Jhwygirl asked, in her last post, if we know what we’re getting with Lyn. Thanks to this endorsement, I think we do.

by jhwygirl

No surprises here – Jerry Ballas is once again attempting to throw a wrench into the already-approved-back-in-2005 Hill/Beckwith/Higgins traffic circle – so discussion will once again move two steps backwards regarding final authorization for construction of the traffic circle.

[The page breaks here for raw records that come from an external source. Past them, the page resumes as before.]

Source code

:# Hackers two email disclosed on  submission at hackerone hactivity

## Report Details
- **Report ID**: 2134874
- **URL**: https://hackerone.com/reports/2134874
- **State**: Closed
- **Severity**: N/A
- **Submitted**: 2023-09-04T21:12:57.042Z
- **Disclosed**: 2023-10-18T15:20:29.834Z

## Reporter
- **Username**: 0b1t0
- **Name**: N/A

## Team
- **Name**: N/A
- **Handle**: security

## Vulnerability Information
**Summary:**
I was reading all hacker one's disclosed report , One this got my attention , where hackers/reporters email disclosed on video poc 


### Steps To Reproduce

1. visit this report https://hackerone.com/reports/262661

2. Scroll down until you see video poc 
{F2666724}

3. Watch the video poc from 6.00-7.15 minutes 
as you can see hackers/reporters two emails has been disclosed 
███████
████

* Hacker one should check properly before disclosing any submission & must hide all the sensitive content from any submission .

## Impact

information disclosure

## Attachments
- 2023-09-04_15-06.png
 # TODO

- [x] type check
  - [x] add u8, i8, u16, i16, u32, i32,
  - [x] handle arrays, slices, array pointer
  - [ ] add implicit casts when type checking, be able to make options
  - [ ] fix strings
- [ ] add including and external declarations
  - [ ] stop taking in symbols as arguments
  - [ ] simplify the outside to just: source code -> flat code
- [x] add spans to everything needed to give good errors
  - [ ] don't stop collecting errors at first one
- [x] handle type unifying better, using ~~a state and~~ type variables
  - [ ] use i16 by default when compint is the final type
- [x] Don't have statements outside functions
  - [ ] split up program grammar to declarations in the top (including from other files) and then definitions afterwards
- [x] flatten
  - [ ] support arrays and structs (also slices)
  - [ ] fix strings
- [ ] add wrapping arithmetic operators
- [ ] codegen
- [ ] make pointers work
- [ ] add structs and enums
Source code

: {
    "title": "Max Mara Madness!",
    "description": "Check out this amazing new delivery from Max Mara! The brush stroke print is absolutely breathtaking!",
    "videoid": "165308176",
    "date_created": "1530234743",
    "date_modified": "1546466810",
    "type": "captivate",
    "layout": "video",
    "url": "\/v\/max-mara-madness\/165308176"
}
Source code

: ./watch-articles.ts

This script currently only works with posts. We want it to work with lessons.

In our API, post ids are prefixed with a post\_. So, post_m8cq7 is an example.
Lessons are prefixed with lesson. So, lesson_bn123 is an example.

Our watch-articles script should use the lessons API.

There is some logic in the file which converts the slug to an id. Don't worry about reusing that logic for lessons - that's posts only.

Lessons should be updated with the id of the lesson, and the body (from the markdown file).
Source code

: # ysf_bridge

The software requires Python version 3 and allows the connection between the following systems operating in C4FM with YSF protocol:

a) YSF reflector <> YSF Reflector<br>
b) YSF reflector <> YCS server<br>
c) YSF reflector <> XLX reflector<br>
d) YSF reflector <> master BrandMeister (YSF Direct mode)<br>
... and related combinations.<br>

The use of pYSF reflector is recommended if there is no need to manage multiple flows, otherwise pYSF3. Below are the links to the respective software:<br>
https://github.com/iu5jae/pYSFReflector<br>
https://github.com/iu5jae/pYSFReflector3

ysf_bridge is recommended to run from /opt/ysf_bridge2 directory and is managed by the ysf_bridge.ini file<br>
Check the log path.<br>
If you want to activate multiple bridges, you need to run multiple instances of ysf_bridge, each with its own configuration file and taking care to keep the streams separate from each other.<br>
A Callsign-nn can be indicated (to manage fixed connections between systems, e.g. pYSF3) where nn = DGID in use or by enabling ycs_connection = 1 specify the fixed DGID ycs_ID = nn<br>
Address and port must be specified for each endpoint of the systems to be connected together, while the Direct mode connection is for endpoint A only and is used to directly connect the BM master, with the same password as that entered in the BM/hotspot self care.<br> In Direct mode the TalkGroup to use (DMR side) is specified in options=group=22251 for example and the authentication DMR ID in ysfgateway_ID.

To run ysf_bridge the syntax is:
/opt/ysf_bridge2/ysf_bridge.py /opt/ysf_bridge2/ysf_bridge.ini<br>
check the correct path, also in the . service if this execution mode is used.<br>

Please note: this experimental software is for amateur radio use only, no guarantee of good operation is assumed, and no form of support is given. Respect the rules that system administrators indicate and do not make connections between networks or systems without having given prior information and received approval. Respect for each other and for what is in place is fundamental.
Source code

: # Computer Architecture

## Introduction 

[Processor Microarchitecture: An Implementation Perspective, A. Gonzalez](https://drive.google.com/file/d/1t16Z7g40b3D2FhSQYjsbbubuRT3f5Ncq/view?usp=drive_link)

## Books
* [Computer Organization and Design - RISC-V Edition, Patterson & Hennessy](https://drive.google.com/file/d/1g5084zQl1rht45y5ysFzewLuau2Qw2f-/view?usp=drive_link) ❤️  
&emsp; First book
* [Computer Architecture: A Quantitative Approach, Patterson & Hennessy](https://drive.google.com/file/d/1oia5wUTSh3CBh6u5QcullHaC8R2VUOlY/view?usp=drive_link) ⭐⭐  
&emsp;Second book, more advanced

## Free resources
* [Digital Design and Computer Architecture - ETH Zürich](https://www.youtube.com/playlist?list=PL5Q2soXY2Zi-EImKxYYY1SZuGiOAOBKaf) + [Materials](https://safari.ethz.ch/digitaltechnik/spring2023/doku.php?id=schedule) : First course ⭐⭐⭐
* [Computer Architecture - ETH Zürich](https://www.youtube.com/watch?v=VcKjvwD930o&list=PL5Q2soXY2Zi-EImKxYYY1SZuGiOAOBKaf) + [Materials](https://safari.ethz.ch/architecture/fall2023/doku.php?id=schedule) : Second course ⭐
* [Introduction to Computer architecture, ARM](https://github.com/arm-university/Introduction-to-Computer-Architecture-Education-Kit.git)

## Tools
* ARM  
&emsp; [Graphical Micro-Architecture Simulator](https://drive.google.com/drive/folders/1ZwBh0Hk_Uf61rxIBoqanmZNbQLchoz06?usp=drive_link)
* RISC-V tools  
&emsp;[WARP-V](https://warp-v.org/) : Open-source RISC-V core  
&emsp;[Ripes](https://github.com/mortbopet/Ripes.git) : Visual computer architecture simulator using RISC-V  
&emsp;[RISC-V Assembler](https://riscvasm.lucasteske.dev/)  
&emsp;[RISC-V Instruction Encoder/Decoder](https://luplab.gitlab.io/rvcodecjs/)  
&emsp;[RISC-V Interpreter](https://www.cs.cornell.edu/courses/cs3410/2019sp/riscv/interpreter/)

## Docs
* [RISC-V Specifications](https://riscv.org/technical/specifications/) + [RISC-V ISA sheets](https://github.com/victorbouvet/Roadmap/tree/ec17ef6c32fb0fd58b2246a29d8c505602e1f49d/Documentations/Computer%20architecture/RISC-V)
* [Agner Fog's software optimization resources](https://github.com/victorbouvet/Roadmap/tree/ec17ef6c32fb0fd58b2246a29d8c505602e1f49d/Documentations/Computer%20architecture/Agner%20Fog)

Ballas voted against it the first time around (back in 2005), and even attempted, after being in the minority, to call back the approval through a bitter childish attempt at twisting Council rules. A battle he lost. The guy just can not let things go. Note this little tidbit from the August 1, 2005 City Council Agenda:

Review rule and Heidi Kendall’s decision to rule out of order, the referral to “Reconsider roundabout at Higgins/Hill/Beckwith.”—Regular Agenda (Jerry Ballas)

That attempt was after nearly 6 months of public hearings and meetings in 2005 – in city hall and in the neighborhoods…discussions and agreements with property owners – one being a whole church’s congregation – and review of numerous traffic studies regarding safety of traffic circles and impacts on air quality.

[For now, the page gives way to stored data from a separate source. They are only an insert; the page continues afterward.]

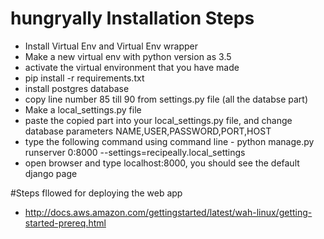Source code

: # hungryally Installation Steps


- Install Virtual Env and Virtual Env wrapper
- Make a new virtual env with python version as 3.5
- activate the virtual environment that you have made
- pip install -r requirements.txt
- install postgres database
- copy line number 85 till 90 from settings.py file (all the databse part)
- Make a local_settings.py file
- paste the copied part into your local_settings.py file, and change database parameters NAME,USER,PASSWORD,PORT,HOST
- type the following command using command line - python manage.py runserver 0:8000 --settings=recipeally.local_settings
- open browser and type localhost:8000, you should see the default django page

#Steps fllowed for deploying the web app

 - http://docs.aws.amazon.com/gettingstarted/latest/wah-linux/getting-started-prereq.html
 
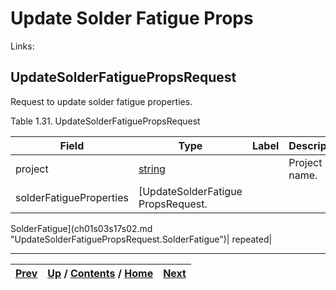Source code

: 
# Update Solder Fatigue Props

Links:

## UpdateSolderFatiguePropsRequest

Request to update solder fatigue properties.

Table 1.31. UpdateSolderFatiguePropsRequest

Field| Type| Label| Description  
---|---|---|---  
project| [string](ch01s11.md "gRPC Scalar Value Types")|  | Project name.   
solderFatigueProperties| [UpdateSolderFatigue PropsRequest.
SolderFatigue](ch01s03s17s02.md
"UpdateSolderFatiguePropsRequest.SolderFatigue")| repeated|  
  
  

* * *

[Prev](ch01s03s16s02.md) | [Up](ch01s03.md) / [Contents](index.md) / [Home](../../index.htm)|  [Next](ch01s03s17s02.md)  
---|---|---

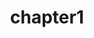 ---
title: chapter1
position: 1
display: subsubmenu
parent: applications
subparent: process
parameters:
  - name:
    content:

content_markdown: |-

 Process documentation chapter 1
  
---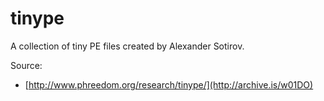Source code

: # tinype

A collection of tiny PE files created by Alexander Sotirov.

Source: 
 + [http://www.phreedom.org/research/tinype/](http://archive.is/w01DO)


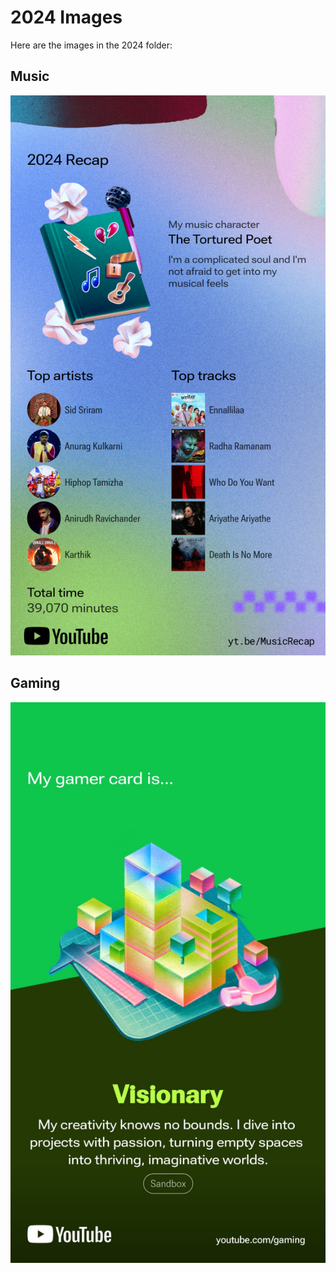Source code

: # 2024 Images

Here are the images in the 2024 folder:

## Music
 **![Music Recap 2024](./2024/Music-Recap_2024.jpg)**  

 
 ## Gaming
**![Gaming Recap 2024](./2024/2024_Gaming.jpeg)**  
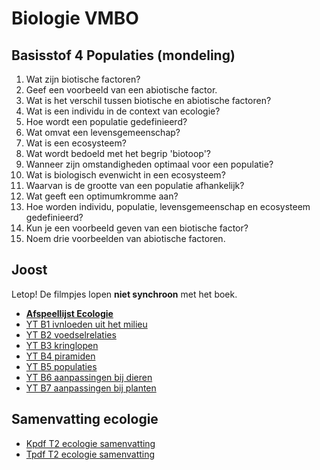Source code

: # Biologie VMBO

## Basisstof 4 Populaties (mondeling)

1. Wat zijn biotische factoren?
2. Geef een voorbeeld van een abiotische factor.
3. Wat is het verschil tussen biotische en abiotische factoren?
4. Wat is een individu in de context van ecologie?
5. Hoe wordt een populatie gedefinieerd?
6. Wat omvat een levensgemeenschap?
7. Wat is een ecosysteem?
8. Wat wordt bedoeld met het begrip 'biotoop'?
9. Wanneer zijn omstandigheden optimaal voor een populatie?
10. Wat is biologisch evenwicht in een ecosysteem?
11. Waarvan is de grootte van een populatie afhankelijk?
12. Wat geeft een optimumkromme aan?
13. Hoe worden individu, populatie, levensgemeenschap en ecosysteem gedefinieerd?
14. Kun je een voorbeeld geven van een biotische factor?
15. Noem drie voorbeelden van abiotische factoren.

<!-- ### Antwoorden:

1. Biotische factoren zijn invloeden afkomstig uit de levende natuur, zoals soortgenoten, roofdieren en ziekteverwekkers.
2. Een voorbeeld van een abiotische factor is temperatuur.
3. Biotische factoren zijn invloeden uit de levende natuur, terwijl abiotische factoren invloeden zijn uit de levenloze natuur.
4. Een individu is één enkel organisme.
5. Een populatie is een groep individuen van dezelfde soort in een bepaald gebied, die zich onderling voortplanten.
6. Een levensgemeenschap omvat alle populaties die in een ecosysteem leven.
7. Een ecosysteem is een bepaald gebied waarbinnen de biotische en abiotische factoren een eenheid vormen.
8. Biotoop verwijst naar de gezamenlijke abiotische factoren in een ecosysteem.
9. Omstandigheden zijn optimaal wanneer alle biotische en abiotische factoren hun gunstigste waarde hebben.
10. Biologisch evenwicht is een toestand waarin de grootte van elke populatie in een ecosysteem schommelt rond een bepaalde waarde.
11. De grootte van een populatie is afhankelijk van zowel biotische als abiotische factoren.
12. Een optimumkromme is een diagram dat voor één bepaalde abiotische factor aangeeft wat de groei- en voortplantingskansen van een populatie zijn.

13. Individu: één enkel organisme. Populatie: een groep individuen van dezelfde soort in een bepaald gebied, die zich onderling voortplanten. Levensgemeenschap: alle populaties die in een ecosysteem leven. Ecosysteem: een bepaald gebied waarbinnen de biotische en abiotische factoren een eenheid vormen.
14. Een voorbeeld van een biotische factor is een roofdier.
15. Drie voorbeelden van abiotische factoren zijn temperatuur, wind en regenval. -->
<!-- ## K4T4
- [T2 Ecologie](themas/K4T4ecologie.md) -->

## Joost
Letop! De filmpjes lopen **niet synchroon** met het boek.

- [**Afspeellijst Ecologie**](https://youtube.com/playlist?list=PLr1tx9agautHiXZ_Nv5KhEhJMzU9QLfCz&si=t1I8Evy4OUySoWud)
- [YT B1 ivnloeden uit het milieu](https://youtu.be/D709yBBfsEg?si=YpHeKvvN-7t_6kea)
- [YT B2 voedselrelaties](https://youtu.be/CflK9TW9DAU?si=8KvF4uZp37HsNebW)
- [YT B3 kringlopen](https://youtu.be/XEzLrjJsf7c?si=nvYAnIjoHNDWbBdD)
- [YT B4 piramiden](https://youtu.be/US-1D-NMXBI?si=iVu_ULyKbE9K10In)
- [YT B5 populaties](https://youtu.be/Jg30ELmtXXI?si=7_NrfjkL0Zjxigh7)
- [YT B6 aanpassingen bij dieren](https://youtu.be/92iYdmpyugs?si=62_HxPTDH60sa0-x)
- [YT B7 aanpassingen bij planten](https://youtu.be/CssnfSTPnhc?si=fsDXRjbwvMSJvr2k)


## Samenvatting ecologie
- [Kpdf T2 ecologie samenvatting](samenvattingen/k/K_ecologie.pdf)
- [Tpdf T2 ecologie samenvatting](samenvattingen/tl/T_ecologie.pdf)

<!--## Samenvattingen
- [Biologie Kader](samenvattingen/k/SV3K4K.pdf)
- [Biologie Theoretisch](samenvattingen/tl/SV3T4T.pdf)

## B4-->




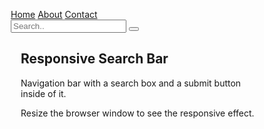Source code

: <!DOCTYPE html>
<html>
<head>
<link rel="stylesheet" href="https://cdnjs.cloudflare.com/ajax/libs/font-awesome/4.7.0/css/font-awesome.min.css">
<style>
* {box-sizing: border-box;}

body {
  margin: 0;
  font-family: Arial, Helvetica, sans-serif;
}

.topnav {
  overflow: hidden;
  background-color: #e9e9e9;
}

.topnav a {
  float: left;
  display: block;
  color: black;
  text-align: center;
  padding: 14px 16px;
  text-decoration: none;
  font-size: 17px;
}

.topnav a:hover {
  background-color: #ddd;
  color: black;
}

.topnav a.active {
  background-color: #2196F3;
  color: white;
}

.topnav .search-container {
  float: right;
}

.topnav input[type=text] {
  padding: 6px;
  margin-top: 8px;
  font-size: 17px;
  border: none;
}

.topnav .search-container button {
  float: right;
  padding: 6px 10px;
  margin-top: 8px;
  margin-right: 16px;
  background: #ddd;
  font-size: 17px;
  border: none;
  cursor: pointer;
}

.topnav .search-container button:hover {
  background: #ccc;
}

@media screen and (max-width: 600px) {
  .topnav .search-container {
    float: none;
  }
  .topnav a, .topnav input[type=text], .topnav .search-container button {
    float: none;
    display: block;
    text-align: left;
    width: 100%;
    margin: 0;
    padding: 14px;
  }
  .topnav input[type=text] {
    border: 1px solid #ccc;  
  }
}
</style>
</head>
<body>

<div class="topnav">
  <a class="active" href="question.html">Home</a>
  <a href="#about">About</a>
  <a href="#contact">Contact</a>
  <div class="search-container">
    <form action="/action_page.php">
      <input type="text" placeholder="Search.." name="search">
      <button type="submit"><i class="fa fa-search"></i></button>
    </form>
  </div>
</div>

<div style="padding-left:16px">
  <h2>Responsive Search Bar</h2>
  <p>Navigation bar with a search box and a submit button inside of it.</p>
  <p>Resize the browser window to see the responsive effect.</p>
</div>

</body>
</html>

So his actions last week at the Public Works committee are yet another example of how he clusters up City Council with bitter personal agenda maneuvers without regard to the safety of Missoula citizens, the cost to Missoula’s taxpayers, and the waste in time of City employees (even more taxpayer $ down the drain.)

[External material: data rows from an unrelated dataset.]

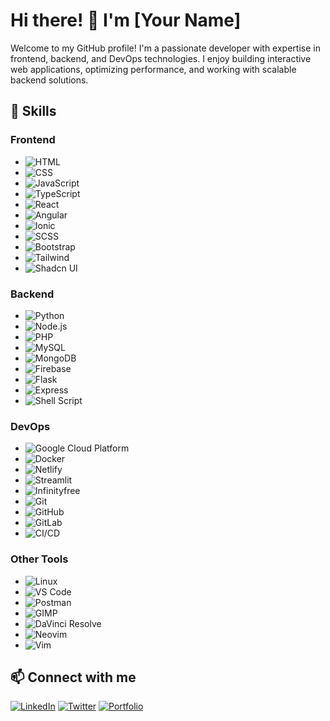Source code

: # Hi there! 👋 I'm [Your Name]

Welcome to my GitHub profile! I'm a passionate developer with expertise in frontend, backend, and DevOps technologies. I enjoy building interactive web applications, optimizing performance, and working with scalable backend solutions.

## 🚀 Skills

### Frontend
- ![HTML](https://img.shields.io/badge/-HTML-orange?logo=html5&logoColor=white)
- ![CSS](https://img.shields.io/badge/-CSS-blue?logo=css3&logoColor=white)
- ![JavaScript](https://img.shields.io/badge/-JavaScript-yellow?logo=javascript&logoColor=white)
- ![TypeScript](https://img.shields.io/badge/-TypeScript-blue?logo=typescript&logoColor=white)
- ![React](https://img.shields.io/badge/-React-61DAFB?logo=react&logoColor=white)
- ![Angular](https://img.shields.io/badge/-Angular-red?logo=angular&logoColor=white)
- ![Ionic](https://img.shields.io/badge/-Ionic-3880FF?logo=ionic&logoColor=white)
- ![SCSS](https://img.shields.io/badge/-SCSS-CC6699?logo=sass&logoColor=white)
- ![Bootstrap](https://img.shields.io/badge/-Bootstrap-7952B3?logo=bootstrap&logoColor=white)
- ![Tailwind](https://img.shields.io/badge/-Tailwind-06B6D4?logo=tailwindcss&logoColor=white)
- ![Shadcn UI](https://img.shields.io/badge/-Shadcn_UI-black?logo=shadcn&logoColor=white)

### Backend
- ![Python](https://img.shields.io/badge/-Python-3776AB?logo=python&logoColor=white)
- ![Node.js](https://img.shields.io/badge/-Node.js-339933?logo=node.js&logoColor=white)
- ![PHP](https://img.shields.io/badge/-PHP-777BB4?logo=php&logoColor=white)
- ![MySQL](https://img.shields.io/badge/-MySQL-4479A1?logo=mysql&logoColor=white)
- ![MongoDB](https://img.shields.io/badge/-MongoDB-47A248?logo=mongodb&logoColor=white)
- ![Firebase](https://img.shields.io/badge/-Firebase-FFCA28?logo=firebase&logoColor=white)
- ![Flask](https://img.shields.io/badge/-Flask-000000?logo=flask&logoColor=white)
- ![Express](https://img.shields.io/badge/-Express-000000?logo=express&logoColor=white)
- ![Shell Script](https://img.shields.io/badge/-Shell_Script-black?logo=gnu-bash&logoColor=white)

### DevOps
- ![Google Cloud Platform](https://img.shields.io/badge/-Google_Cloud_Platform-4285F4?logo=googlecloud&logoColor=white)
- ![Docker](https://img.shields.io/badge/-Docker-2496ED?logo=docker&logoColor=white)
- ![Netlify](https://img.shields.io/badge/-Netlify-00C7B7?logo=netlify&logoColor=white)
- ![Streamlit](https://img.shields.io/badge/-Streamlit-FF4B4B?logo=streamlit&logoColor=white)
- ![Infinityfree](https://img.shields.io/badge/-Infinityfree-009688?logo=infinityfree&logoColor=white)
- ![Git](https://img.shields.io/badge/-Git-F05032?logo=git&logoColor=white)
- ![GitHub](https://img.shields.io/badge/-GitHub-181717?logo=github&logoColor=white)
- ![GitLab](https://img.shields.io/badge/-GitLab-FC6D26?logo=gitlab&logoColor=white)
- ![CI/CD](https://img.shields.io/badge/-CI/CD-FF7139?logo=githubactions&logoColor=white)

### Other Tools
- ![Linux](https://img.shields.io/badge/-Linux-FCC624?logo=linux&logoColor=white)
- ![VS Code](https://img.shields.io/badge/-VS_Code-007ACC?logo=visualstudiocode&logoColor=white)
- ![Postman](https://img.shields.io/badge/-Postman-FF6C37?logo=postman&logoColor=white)
- ![GIMP](https://img.shields.io/badge/-GIMP-5C5543?logo=gimp&logoColor=white)
- ![DaVinci Resolve](https://img.shields.io/badge/-DaVinci_Resolve-1A1A1A?logo=davinciresolve&logoColor=white)
- ![Neovim](https://img.shields.io/badge/-Neovim-57A143?logo=neovim&logoColor=white)
- ![Vim](https://img.shields.io/badge/-Vim-019733?logo=vim&logoColor=white)

## 📫 Connect with me
[![LinkedIn](https://img.shields.io/badge/-LinkedIn-blue?logo=linkedin&logoColor=white)](https://linkedin.com/in/your-profile)
[![Twitter](https://img.shields.io/badge/-Twitter-blue?logo=twitter&logoColor=white)](https://twitter.com/your-profile)
[![Portfolio](https://img.shields.io/badge/-Portfolio-black?logo=web&logoColor=white)](https://your-portfolio.com)
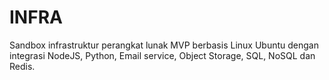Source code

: # INFRA

Sandbox infrastruktur perangkat lunak MVP berbasis Linux Ubuntu dengan integrasi NodeJS, Python, Email service, Object Storage, SQL, NoSQL dan Redis.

For whatever reason, Ballas, along with his cohorts in wrench-throwing Hendrickson, Wilkins, Haines and Nicholson, don’t seem to like traffic circles. Or at least they don’t like them there at Hill/Beckwith/Higgins – because for some reason they were OK with the traffic circle at Miller Creek.

Now, Hill/Beckwith/Higgins is problematic area. Paxson School is nearby, and a child from that school was killed there last year. It is a intersection bringing traffic into and out of the University. And with Grizzly Grocery and its other businesses nearby, a difficult area to manage for both pedestrian and vehicular and business concerns.

Approvals for this project – the proper term is roundabout – were set in motion in June 2005. More than 2 years ago, City Council made the decision to contract with Morrison-Mierle for design of a roundabout. Commitments were made, citizen tax dollars were spent.

Now that work is done, and the city has the final steps of authorizing construction. The city has a few options in how to do it – they can do it by themselves (i.e., no state or federal funding) for about $500,000. They can do it with state and federal funding – in that scenario, the cost for the project will total out at $1,000,000 BUT the city’s share would only be approximately $50,000. I’m not missing a zero there, folks. The already-3/4-of-the-way-down-the-pike project would cost the city $50,000. (Missoulapolis, it seems, is missing part of the story.)